Las joyas anticonceptivas se adaptan a la tecnología de parche transdérmico que ya se usa para medicamentos que previenen el mareo, dejar de fumar, controlar los síntomas de la menopausia, y también anticonceptivos. En opinión de Mark Prausnitz, profesor de la Escuela de Ingeniería Química y Biomolecular del Instituto de Tecnología de Georgia, combinarlos con joyas puede resultar atractivo ya que permite un uso más discreto que el parche.

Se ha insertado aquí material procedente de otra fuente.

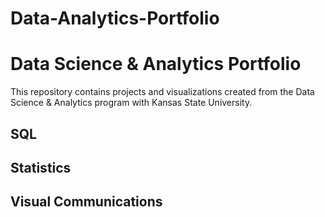 # Data-Analytics-Portfolio
# Data Science & Analytics Portfolio
This repository contains projects and visualizations created from the Data Science & Analytics program with Kansas State University.

## SQL

## Statistics

## Visual Communications
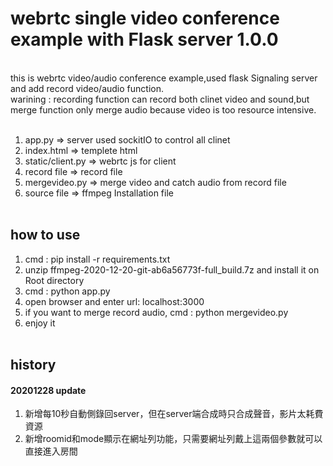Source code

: # webrtc single video conference example with Flask server 1.0.0
<br>
this is webrtc video/audio conference example,used flask Signaling server and add record video/audio function.<br>
warining : recording function can record both clinet video and sound,but merge function only merge audio because video is too resource intensive.<br><br>

1. app.py => server used sockitIO to control all clinet<br>
2. index.html => templete html<br>
3. static/client.py => webrtc js for client<br>
4. record file => record file<br>
5. mergevideo.py => merge video and catch audio from record file<br>
6. source file => ffmpeg Installation file<br><br>

## how to use
1. cmd : pip install -r requirements.txt<br>
2. unzip ffmpeg-2020-12-20-git-ab6a56773f-full_build.7z and install it on Root directory<br>
2. cmd : python app.py<br>
3. open browser and enter url: localhost:3000<br>
4. if you want to merge record audio, cmd : python mergevideo.py<br>
4. enjoy it<br><br>

## history

#### 20201228 update
1. 新增每10秒自動側錄回server，但在server端合成時只合成聲音，影片太耗費資源<br>
2. 新增roomid和mode顯示在網址列功能，只需要網址列戴上這兩個參數就可以直接進入房間<br>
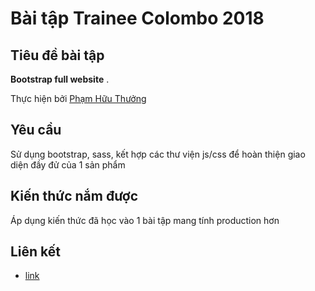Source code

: 
# Bài tập Trainee Colombo 2018

## Tiêu đề bài tập

 **Bootstrap full website** .



Thực hiện bởi [Phạm Hữu Thưởng](https://github.com/pkvip9999)

## Yêu cầu
Sử dụng bootstrap, sass, kết hợp các thư viện js/css để hoàn thiện giao diện đầy đử của 1 sản phẩm

## Kiến thức nắm được

Áp dụng kiến thức đã học vào 1 bài tập mang tính production hơn

## Liên kết

- [link](https://pkvip9999.github.io/5answer/dist/)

Mohammad Mofidfar, becario postdoctoral, la investigadora senior Laura O’Farrell y Prausnitz probaron los parches de prueba, con la hormona levonorgestrel, montados en la parte posterior de los pendientes que pusieron en orejas de cerdos y de ratas sin pelo. Para simular el periodo de sueño humano en el que los pendientes se retiran, los investigadores aplicaron los parches durante 16 horas y luego los eliminaron durante ocho horas. Las pruebas sugirieron que aunque los niveles bajaron mientras los pendientes no estaban puestos, el parche podría producir las cantidades necesarias de la hormona en el torrente sanguíneo.
Si la técnica finalmente se usa para la anticoncepción en humanos, la parte posterior del pendiente debería cambiarse periódicamente, probablemente una vez por semana.